**Assignment**
All lines before the one containing "[Getting Started Section]", plus that line itself, are to be printed exactly as they appear below.

---------- Material provided

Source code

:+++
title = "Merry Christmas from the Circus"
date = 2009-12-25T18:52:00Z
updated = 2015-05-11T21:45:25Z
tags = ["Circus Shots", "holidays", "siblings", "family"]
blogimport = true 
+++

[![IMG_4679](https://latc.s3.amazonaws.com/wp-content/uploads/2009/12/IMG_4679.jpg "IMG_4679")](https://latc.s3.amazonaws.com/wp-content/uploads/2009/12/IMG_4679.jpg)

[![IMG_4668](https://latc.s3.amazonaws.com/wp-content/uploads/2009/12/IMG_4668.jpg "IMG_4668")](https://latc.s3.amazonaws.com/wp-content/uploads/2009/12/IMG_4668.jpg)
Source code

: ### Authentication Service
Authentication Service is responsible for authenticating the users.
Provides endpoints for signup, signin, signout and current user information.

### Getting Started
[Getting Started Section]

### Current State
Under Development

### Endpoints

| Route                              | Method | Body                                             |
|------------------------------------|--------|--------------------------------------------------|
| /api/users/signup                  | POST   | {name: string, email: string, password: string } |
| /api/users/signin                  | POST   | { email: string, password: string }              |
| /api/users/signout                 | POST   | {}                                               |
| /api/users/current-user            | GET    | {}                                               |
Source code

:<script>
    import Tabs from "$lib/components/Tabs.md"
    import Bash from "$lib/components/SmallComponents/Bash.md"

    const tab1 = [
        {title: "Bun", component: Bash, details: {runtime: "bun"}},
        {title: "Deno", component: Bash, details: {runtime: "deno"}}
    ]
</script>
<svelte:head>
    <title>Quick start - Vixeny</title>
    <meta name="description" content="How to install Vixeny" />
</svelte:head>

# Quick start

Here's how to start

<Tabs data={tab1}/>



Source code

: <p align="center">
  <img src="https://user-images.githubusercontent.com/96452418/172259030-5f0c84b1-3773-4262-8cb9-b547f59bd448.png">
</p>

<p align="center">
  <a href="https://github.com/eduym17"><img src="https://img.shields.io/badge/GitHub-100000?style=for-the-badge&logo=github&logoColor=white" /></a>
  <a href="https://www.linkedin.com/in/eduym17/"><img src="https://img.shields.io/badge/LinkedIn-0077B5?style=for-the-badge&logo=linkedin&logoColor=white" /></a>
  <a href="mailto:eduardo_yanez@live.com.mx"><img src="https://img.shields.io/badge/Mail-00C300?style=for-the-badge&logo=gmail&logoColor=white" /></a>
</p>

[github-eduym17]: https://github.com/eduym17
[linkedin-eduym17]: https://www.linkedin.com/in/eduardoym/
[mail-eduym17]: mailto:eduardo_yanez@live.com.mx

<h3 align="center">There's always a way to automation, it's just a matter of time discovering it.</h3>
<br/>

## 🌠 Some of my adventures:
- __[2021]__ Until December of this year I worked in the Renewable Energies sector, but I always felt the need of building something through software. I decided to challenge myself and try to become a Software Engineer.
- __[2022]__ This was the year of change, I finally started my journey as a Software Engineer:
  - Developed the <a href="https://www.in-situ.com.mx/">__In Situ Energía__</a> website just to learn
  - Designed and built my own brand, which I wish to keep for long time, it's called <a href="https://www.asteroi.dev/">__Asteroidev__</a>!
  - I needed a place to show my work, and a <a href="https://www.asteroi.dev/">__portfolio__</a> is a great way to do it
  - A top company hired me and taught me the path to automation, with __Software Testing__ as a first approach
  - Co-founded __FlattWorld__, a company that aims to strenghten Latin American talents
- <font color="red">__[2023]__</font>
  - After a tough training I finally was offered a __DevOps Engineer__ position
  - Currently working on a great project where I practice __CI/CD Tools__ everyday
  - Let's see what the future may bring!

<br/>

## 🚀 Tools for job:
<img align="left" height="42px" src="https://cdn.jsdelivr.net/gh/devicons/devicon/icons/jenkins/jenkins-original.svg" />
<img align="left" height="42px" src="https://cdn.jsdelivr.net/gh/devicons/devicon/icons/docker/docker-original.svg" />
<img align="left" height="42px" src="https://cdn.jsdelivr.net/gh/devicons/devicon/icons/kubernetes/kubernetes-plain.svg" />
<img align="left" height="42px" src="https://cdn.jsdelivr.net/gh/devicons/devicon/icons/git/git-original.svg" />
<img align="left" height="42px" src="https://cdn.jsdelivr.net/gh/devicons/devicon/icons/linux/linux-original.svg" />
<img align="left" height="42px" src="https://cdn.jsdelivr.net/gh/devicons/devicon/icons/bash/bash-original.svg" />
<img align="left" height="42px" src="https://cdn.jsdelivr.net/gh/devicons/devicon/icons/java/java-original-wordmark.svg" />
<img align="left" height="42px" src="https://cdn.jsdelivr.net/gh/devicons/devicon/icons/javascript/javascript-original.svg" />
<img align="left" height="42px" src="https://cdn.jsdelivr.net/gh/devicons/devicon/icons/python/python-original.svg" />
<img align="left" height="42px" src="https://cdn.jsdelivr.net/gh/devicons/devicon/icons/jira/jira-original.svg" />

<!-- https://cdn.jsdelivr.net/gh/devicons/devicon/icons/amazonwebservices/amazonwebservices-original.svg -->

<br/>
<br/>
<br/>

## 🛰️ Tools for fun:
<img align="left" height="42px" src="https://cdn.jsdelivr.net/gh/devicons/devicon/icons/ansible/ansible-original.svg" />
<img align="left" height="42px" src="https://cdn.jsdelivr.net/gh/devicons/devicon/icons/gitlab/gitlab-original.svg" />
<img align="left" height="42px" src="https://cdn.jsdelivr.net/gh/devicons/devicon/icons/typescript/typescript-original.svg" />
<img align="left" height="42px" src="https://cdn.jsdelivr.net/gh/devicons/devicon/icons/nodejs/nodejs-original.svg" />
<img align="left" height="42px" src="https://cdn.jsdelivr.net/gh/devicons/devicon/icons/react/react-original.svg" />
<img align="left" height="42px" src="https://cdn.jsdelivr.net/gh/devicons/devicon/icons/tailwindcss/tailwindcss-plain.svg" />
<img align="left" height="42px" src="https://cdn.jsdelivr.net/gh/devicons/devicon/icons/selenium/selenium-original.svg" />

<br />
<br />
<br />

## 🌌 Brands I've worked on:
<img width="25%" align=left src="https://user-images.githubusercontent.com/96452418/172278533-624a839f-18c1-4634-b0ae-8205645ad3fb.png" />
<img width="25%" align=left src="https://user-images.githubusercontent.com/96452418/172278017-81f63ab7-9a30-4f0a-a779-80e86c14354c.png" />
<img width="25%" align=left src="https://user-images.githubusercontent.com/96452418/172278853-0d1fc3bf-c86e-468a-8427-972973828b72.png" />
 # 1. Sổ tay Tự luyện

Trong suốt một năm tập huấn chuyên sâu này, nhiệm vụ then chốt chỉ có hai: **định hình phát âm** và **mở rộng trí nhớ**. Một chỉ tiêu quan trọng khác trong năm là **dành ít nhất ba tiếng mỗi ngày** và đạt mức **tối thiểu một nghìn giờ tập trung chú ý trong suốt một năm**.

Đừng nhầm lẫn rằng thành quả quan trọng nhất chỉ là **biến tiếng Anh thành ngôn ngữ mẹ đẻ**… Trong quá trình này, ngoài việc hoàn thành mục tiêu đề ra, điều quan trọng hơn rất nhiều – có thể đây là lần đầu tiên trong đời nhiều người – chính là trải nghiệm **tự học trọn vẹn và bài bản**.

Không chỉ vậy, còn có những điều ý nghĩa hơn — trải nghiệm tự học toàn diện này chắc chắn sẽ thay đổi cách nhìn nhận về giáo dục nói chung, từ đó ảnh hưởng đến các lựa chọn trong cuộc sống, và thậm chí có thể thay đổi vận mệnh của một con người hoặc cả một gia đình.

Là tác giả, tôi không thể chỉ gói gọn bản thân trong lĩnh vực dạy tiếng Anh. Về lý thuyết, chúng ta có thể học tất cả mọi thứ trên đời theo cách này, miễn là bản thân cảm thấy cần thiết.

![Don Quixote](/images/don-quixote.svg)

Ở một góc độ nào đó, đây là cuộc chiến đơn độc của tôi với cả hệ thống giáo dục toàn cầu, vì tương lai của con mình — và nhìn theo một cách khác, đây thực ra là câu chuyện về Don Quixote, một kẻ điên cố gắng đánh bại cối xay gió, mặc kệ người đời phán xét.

--------------------

**Exercise answer**
Source code

:+++
title = "Merry Christmas from the Circus"
date = 2009-12-25T18:52:00Z
updated = 2015-05-11T21:45:25Z
tags = ["Circus Shots", "holidays", "siblings", "family"]
blogimport = true 
+++

[![IMG_4679](https://latc.s3.amazonaws.com/wp-content/uploads/2009/12/IMG_4679.jpg "IMG_4679")](https://latc.s3.amazonaws.com/wp-content/uploads/2009/12/IMG_4679.jpg)

[![IMG_4668](https://latc.s3.amazonaws.com/wp-content/uploads/2009/12/IMG_4668.jpg "IMG_4668")](https://latc.s3.amazonaws.com/wp-content/uploads/2009/12/IMG_4668.jpg)
Source code

: ### Authentication Service
Authentication Service is responsible for authenticating the users.
Provides endpoints for signup, signin, signout and current user information.

### Getting Started
[Getting Started Section]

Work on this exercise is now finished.